- **YOUR GOAL**
Please keep to the lines below from the one with "- **Interpreting Probability" through the one with "- **Ethical and", and restate them word for word, ends included.

[Saved data entries]
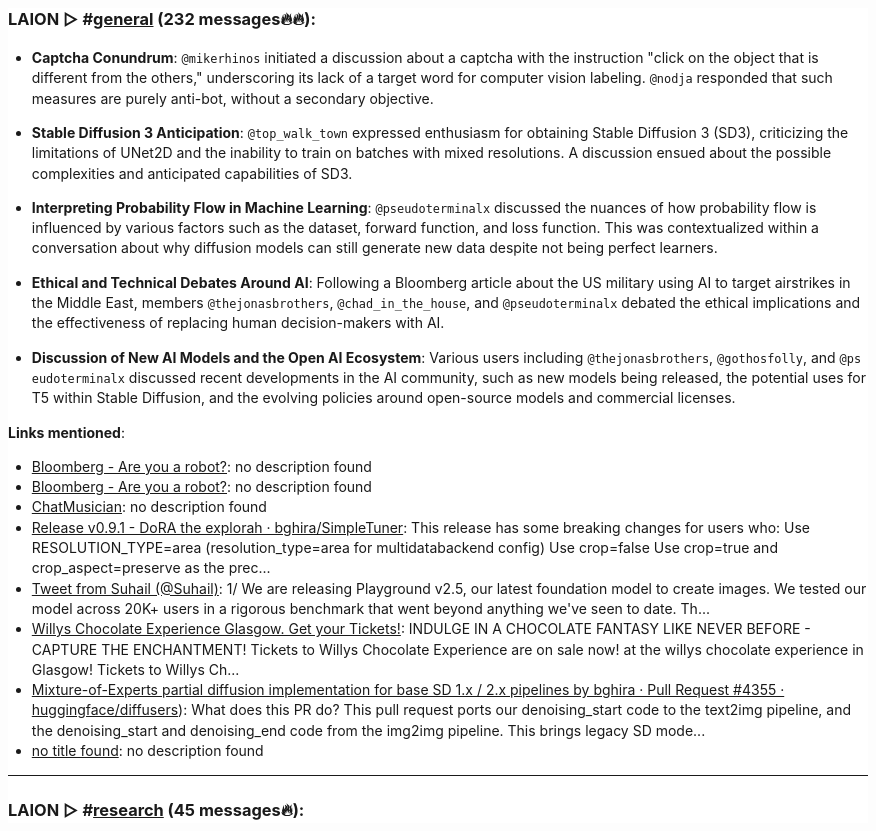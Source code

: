 ### LAION ▷ #[general](https://discord.com/channels/823813159592001537/823813160075132991/1211944754053521459) (232 messages🔥🔥): 

- **Captcha Conundrum**: `@mikerhinos` initiated a discussion about a captcha with the instruction "click on the object that is different from the others," underscoring its lack of a target word for computer vision labeling. `@nodja` responded that such measures are purely anti-bot, without a secondary objective.

- **Stable Diffusion 3 Anticipation**: `@top_walk_town` expressed enthusiasm for obtaining Stable Diffusion 3 (SD3), criticizing the limitations of UNet2D and the inability to train on batches with mixed resolutions. A discussion ensued about the possible complexities and anticipated capabilities of SD3.

- **Interpreting Probability Flow in Machine Learning**: `@pseudoterminalx` discussed the nuances of how probability flow is influenced by various factors such as the dataset, forward function, and loss function. This was contextualized within a conversation about why diffusion models can still generate new data despite not being perfect learners.

- **Ethical and Technical Debates Around AI**: Following a Bloomberg article about the US military using AI to target airstrikes in the Middle East, members `@thejonasbrothers`, `@chad_in_the_house`, and `@pseudoterminalx` debated the ethical implications and the effectiveness of replacing human decision-makers with AI.

- **Discussion of New AI Models and the Open AI Ecosystem**: Various users including `@thejonasbrothers`, `@gothosfolly`, and `@pseudoterminalx` discussed recent developments in the AI community, such as new models being released, the potential uses for T5 within Stable Diffusion, and the evolving policies around open-source models and commercial licenses.

**Links mentioned**:

- [Bloomberg - Are you a robot?](https://www.bloomberg.com/news/articles/2024-02-26/us-says-it-used-ai-to-help-find-targets-it-hit-in): no description found
- [Bloomberg - Are you a robot?](https://www.bloomberg.com/news/articles/2024-02-26/us-says-it-used-ai-to-help-find-targets-it-hit-in-iraq-syria-and-yemen): no description found
- [ChatMusician](https://shanghaicannon.github.io/ChatMusician/): no description found
- [Release v0.9.1 - DoRA the explorah · bghira/SimpleTuner](https://github.com/bghira/SimpleTuner/releases/tag/v0.9.1): This release has some breaking changes for users who:  Use RESOLUTION_TYPE=area (resolution_type=area for multidatabackend config) Use crop=false Use crop=true and crop_aspect=preserve  as the prec...
- [Tweet from Suhail (@Suhail)](https://x.com/Suhail/status/1762529419909074956?s=20): 1/ We are releasing Playground v2.5, our latest foundation model to create images.   We tested our model across 20K+ users in a rigorous benchmark that went beyond anything we&#39;ve seen to date.  Th...
- [Willys Chocolate Experience Glasgow. Get your Tickets!](https://willyschocolateexperience.com/): INDULGE IN A CHOCOLATE FANTASY LIKE NEVER BEFORE - CAPTURE THE ENCHANTMENT! Tickets to Willys Chocolate Experience are on sale now!  at the willys chocolate experience in Glasgow! Tickets to Willys Ch...
- [Mixture-of-Experts partial diffusion implementation for base SD 1.x / 2.x pipelines by bghira · Pull Request #4355 · huggingface/diffusers](https://github.com/huggingface/diffusers/pull/4355#issuecomment-1900134276)): What does this PR do? This pull request ports our denoising_start code to the text2img pipeline, and the denoising_start and denoising_end code from the img2img pipeline. This brings legacy SD mode...
- [no title found](https://playground.com/blog/playground-v2-5): no description found

  

---


### LAION ▷ #[research](https://discord.com/channels/823813159592001537/824374369182416994/1212095028642451497) (45 messages🔥):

- **RESULT**
- **Interpreting Probability Flow in Machine Learning**: `@pseudoterminalx` discussed the nuances of how probability flow is influenced by various factors such as the dataset, forward function, and loss function. This was contextualized within a conversation about why diffusion models can still generate new data despite not being perfect learners.

- **Ethical and Technical Debates Around AI**: Following a Bloomberg article about the US military using AI to target airstrikes in the Middle East, members `@thejonasbrothers`, `@chad_in_the_house`, and `@pseudoterminalx` debated the ethical implications and the effectiveness of replacing human decision-makers with AI.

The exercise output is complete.